> [EXERCISE DESCRIPTION] For the entries that appear below, write out the exact text and omit the pictures.

Rendered images with source text:
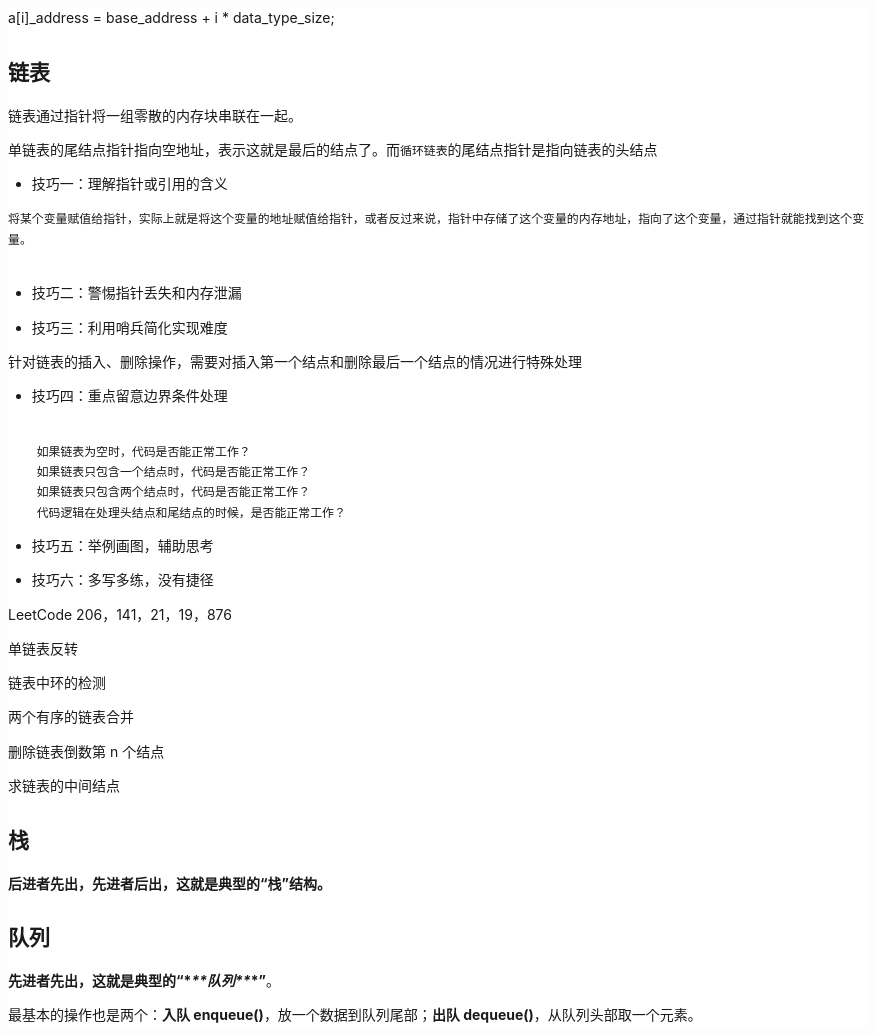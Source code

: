 a[i]_address = base_address + i * data_type_size;





## 链表

链表通过指针将一组零散的内存块串联在一起。

单链表的尾结点指针指向空地址，表示这就是最后的结点了。而`循环链表`的尾结点指针是指向链表的头结点

- 技巧一：理解指针或引用的含义

```text
将某个变量赋值给指针，实际上就是将这个变量的地址赋值给指针，或者反过来说，指针中存储了这个变量的内存地址，指向了这个变量，通过指针就能找到这个变量。


```

- 技巧二：警惕指针丢失和内存泄漏

- 技巧三：利用哨兵简化实现难度

针对链表的插入、删除操作，需要对插入第一个结点和删除最后一个结点的情况进行特殊处理

- 技巧四：重点留意边界条件处理

```text

    如果链表为空时，代码是否能正常工作？
    如果链表只包含一个结点时，代码是否能正常工作？
    如果链表只包含两个结点时，代码是否能正常工作？
    代码逻辑在处理头结点和尾结点的时候，是否能正常工作？
```

- 技巧五：举例画图，辅助思考

- 技巧六：多写多练，没有捷径

LeetCode 206，141，21，19，876

单链表反转

链表中环的检测

两个有序的链表合并

删除链表倒数第 n 个结点

求链表的中间结点

## 栈

**后进者先出，先进者后出，这就是典型的“栈”结构。**

## 队列

**先进者先出，这就是典型的“\**\*\*队列\*\**\*”**。

最基本的操作也是两个：**入队 enqueue()**，放一个数据到队列尾部；**出队 dequeue()**，从队列头部取一个元素。
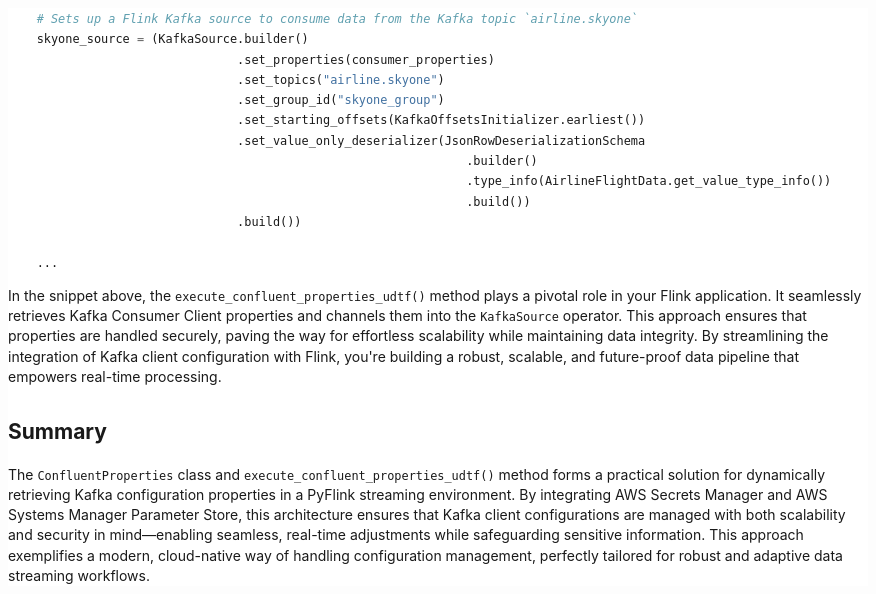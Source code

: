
 ```python
    # Sets up a Flink Kafka source to consume data from the Kafka topic `airline.skyone`
    skyone_source = (KafkaSource.builder()
                                .set_properties(consumer_properties)
                                .set_topics("airline.skyone")
                                .set_group_id("skyone_group")
                                .set_starting_offsets(KafkaOffsetsInitializer.earliest())
                                .set_value_only_deserializer(JsonRowDeserializationSchema
                                                                .builder()
                                                                .type_info(AirlineFlightData.get_value_type_info())
                                                                .build())
                                .build())
    
    ...

```
In the snippet above, the `execute_confluent_properties_udtf()` method plays a pivotal role in your Flink application.  It seamlessly retrieves Kafka Consumer Client properties and channels them into the `KafkaSource` operator.  This approach ensures that properties are handled securely, paving the way for effortless scalability while maintaining data integrity.  By streamlining the integration of Kafka client configuration with Flink, you're building a robust, scalable, and future-proof data pipeline that empowers real-time processing.

## Summary
The `ConfluentProperties` class and `execute_confluent_properties_udtf()` method forms a practical solution for dynamically retrieving Kafka configuration properties in a PyFlink streaming environment.  By integrating AWS Secrets Manager and AWS Systems Manager Parameter Store, this architecture ensures that Kafka client configurations are managed with both scalability and security in mind—enabling seamless, real-time adjustments while safeguarding sensitive information.  This approach exemplifies a modern, cloud-native way of handling configuration management, perfectly tailored for robust and adaptive data streaming workflows.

> [EXERCISE RESULT]
Source code

: a[i]_address = base_address + i * data_type_size;





## 链表

链表通过指针将一组零散的内存块串联在一起。

单链表的尾结点指针指向空地址，表示这就是最后的结点了。而`循环链表`的尾结点指针是指向链表的头结点

- 技巧一：理解指针或引用的含义

```text
将某个变量赋值给指针，实际上就是将这个变量的地址赋值给指针，或者反过来说，指针中存储了这个变量的内存地址，指向了这个变量，通过指针就能找到这个变量。


```

- 技巧二：警惕指针丢失和内存泄漏

- 技巧三：利用哨兵简化实现难度

针对链表的插入、删除操作，需要对插入第一个结点和删除最后一个结点的情况进行特殊处理

- 技巧四：重点留意边界条件处理

```text

    如果链表为空时，代码是否能正常工作？
    如果链表只包含一个结点时，代码是否能正常工作？
    如果链表只包含两个结点时，代码是否能正常工作？
    代码逻辑在处理头结点和尾结点的时候，是否能正常工作？
```

- 技巧五：举例画图，辅助思考

- 技巧六：多写多练，没有捷径

LeetCode 206，141，21，19，876

单链表反转

链表中环的检测

两个有序的链表合并

删除链表倒数第 n 个结点

求链表的中间结点

## 栈

**后进者先出，先进者后出，这就是典型的“栈”结构。**

## 队列

**先进者先出，这就是典型的“\**\*\*队列\*\**\*”**。

最基本的操作也是两个：**入队 enqueue()**，放一个数据到队列尾部；**出队 dequeue()**，从队列头部取一个元素。
Source code

:
 ```python
    # Sets up a Flink Kafka source to consume data from the Kafka topic `airline.skyone`
    skyone_source = (KafkaSource.builder()
                                .set_properties(consumer_properties)
                                .set_topics("airline.skyone")
                                .set_group_id("skyone_group")
                                .set_starting_offsets(KafkaOffsetsInitializer.earliest())
                                .set_value_only_deserializer(JsonRowDeserializationSchema
                                                                .builder()
                                                                .type_info(AirlineFlightData.get_value_type_info())
                                                                .build())
                                .build())
    
    ...

```
In the snippet above, the `execute_confluent_properties_udtf()` method plays a pivotal role in your Flink application.  It seamlessly retrieves Kafka Consumer Client properties and channels them into the `KafkaSource` operator.  This approach ensures that properties are handled securely, paving the way for effortless scalability while maintaining data integrity.  By streamlining the integration of Kafka client configuration with Flink, you're building a robust, scalable, and future-proof data pipeline that empowers real-time processing.

## Summary
The `ConfluentProperties` class and `execute_confluent_properties_udtf()` method forms a practical solution for dynamically retrieving Kafka configuration properties in a PyFlink streaming environment.  By integrating AWS Secrets Manager and AWS Systems Manager Parameter Store, this architecture ensures that Kafka client configurations are managed with both scalability and security in mind—enabling seamless, real-time adjustments while safeguarding sensitive information.  This approach exemplifies a modern, cloud-native way of handling configuration management, perfectly tailored for robust and adaptive data streaming workflows.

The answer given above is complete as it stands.